An Overview About Self-Erecting Cranes

28 April 2020

While different innovations are applied to the components and materials of cranes, the concept behind the use of cranes from the time they were first used during the Roman Empire until today is still the same. They are still used to lift and lower construction materials, equipment, and other items. They are also utilised to move and transport things from one place to another.

Numerous industries today use cranes on their crucial lifting and material handling operations. These industries include construction, storage, automotive, heavy equipment repair, metal manufacturing, concrete manufacturing, power plants, shipbuilding, plastic injection moulding, aviation, and transportation.

Today, cranes can be classified into different types. One of the known types of cranes are self-erecting cranes.
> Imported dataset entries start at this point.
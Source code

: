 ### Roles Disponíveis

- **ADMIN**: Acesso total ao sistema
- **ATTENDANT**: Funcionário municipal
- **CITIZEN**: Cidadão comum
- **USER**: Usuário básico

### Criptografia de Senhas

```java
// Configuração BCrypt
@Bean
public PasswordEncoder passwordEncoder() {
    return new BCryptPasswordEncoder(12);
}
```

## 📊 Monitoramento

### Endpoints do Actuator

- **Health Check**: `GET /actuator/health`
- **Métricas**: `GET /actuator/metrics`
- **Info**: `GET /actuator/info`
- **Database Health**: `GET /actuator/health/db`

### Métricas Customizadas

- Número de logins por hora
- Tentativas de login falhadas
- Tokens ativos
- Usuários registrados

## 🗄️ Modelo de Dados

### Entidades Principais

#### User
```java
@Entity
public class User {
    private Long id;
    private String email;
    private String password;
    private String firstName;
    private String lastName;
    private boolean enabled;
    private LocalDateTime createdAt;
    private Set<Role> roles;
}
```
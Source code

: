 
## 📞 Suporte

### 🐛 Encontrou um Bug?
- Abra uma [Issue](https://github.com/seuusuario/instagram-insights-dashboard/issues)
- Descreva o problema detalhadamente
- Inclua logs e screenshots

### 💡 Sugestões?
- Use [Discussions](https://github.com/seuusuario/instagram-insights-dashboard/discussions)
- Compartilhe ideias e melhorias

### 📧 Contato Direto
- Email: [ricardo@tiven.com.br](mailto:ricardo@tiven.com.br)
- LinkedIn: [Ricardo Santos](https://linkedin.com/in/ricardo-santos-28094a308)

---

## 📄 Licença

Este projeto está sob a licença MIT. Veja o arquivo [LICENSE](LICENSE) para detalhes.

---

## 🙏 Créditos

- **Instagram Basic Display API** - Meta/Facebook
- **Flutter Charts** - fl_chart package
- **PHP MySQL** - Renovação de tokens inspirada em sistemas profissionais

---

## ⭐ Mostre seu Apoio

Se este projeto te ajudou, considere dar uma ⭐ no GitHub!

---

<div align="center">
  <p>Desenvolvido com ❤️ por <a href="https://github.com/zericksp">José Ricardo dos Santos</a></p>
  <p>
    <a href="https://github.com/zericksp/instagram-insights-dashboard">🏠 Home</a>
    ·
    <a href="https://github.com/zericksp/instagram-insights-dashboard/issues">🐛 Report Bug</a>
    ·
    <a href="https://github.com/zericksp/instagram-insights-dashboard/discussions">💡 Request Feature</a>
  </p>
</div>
About Self-Erecting Cranes

A lot of countries all over the world maximise the use of self-erecting cranes on specific applications. They are designed to be easily transported and erected in any given site. When being prepared for transport, these cranes will fold up their tower into two sections and their jib into two or more sections. When folded up, these cranes can now be easily transported with the help of their mounted highway axles or through a flatbed transport.

Features of Self-Erecting Crane 

Self-erecting cranes have approximate working ranges that include jib radii or reach from 80 to 160 feet, hook heights from 55 to 120 feet, tip loads between 1,000 and 3,000 pounds, and maximum loads from 2,000 to 11,000 pounds.

The unfolding and erecting duration of self-erecting cranes are typically done between fifteen and thirty minutes. Once the crane is erected, it must be calibrated and tested first before using them. With the calibration procedure, the time between the crane’s unfolding and its actual use is usually around two to three hours.

Most models of self-erecting cranes have minimal site footprint and dimensions. Some of them can have a footprint of 10 feet by 10 feet or 14 feet by 14 feet footprint, which makes them suitable on tight or even impassable sites. When unfolded, their compact size enables them to be transported with as small as a 1-ton vehicle.

Another feature of self-erecting cranes is that they run on electricity. Some of their models operate on 220/240v single-phase or 480v three-phase electricity, allowing them to operate without too much noise. They can also be operated easily and safely as these cranes only require a short learning curve. Maintenance and downtime for these cranes are minimal as well since they are made from durable materials and are equipped with efficient components.

Self-Erecting Crane Applications

Since self-erecting cranes are packed with beefy features, you can expect them to be useful in a lot of applications. These cranes can be used to place site material, raise complete wall sections, hoist and position trusses or roof rafters, set up steel beams, wood, and timbers, pick up trash receptacles, and place roof sheeting or roofing shingle bundles. Other uses of these cranes include positioning of workers via a man basket to various locations, accessing hard-to-reach areas to place or work on chimney tops, and gutters, and placement of concrete.

All the features of self-erecting cranes make them valuable to any field projects. If you need self-erecting cranes, feel free to contact us at Sharp Welding and Crane Hire. We can offer you a complete package of erection and crane hire with fully qualified crane drivers, riggers, and dogmen.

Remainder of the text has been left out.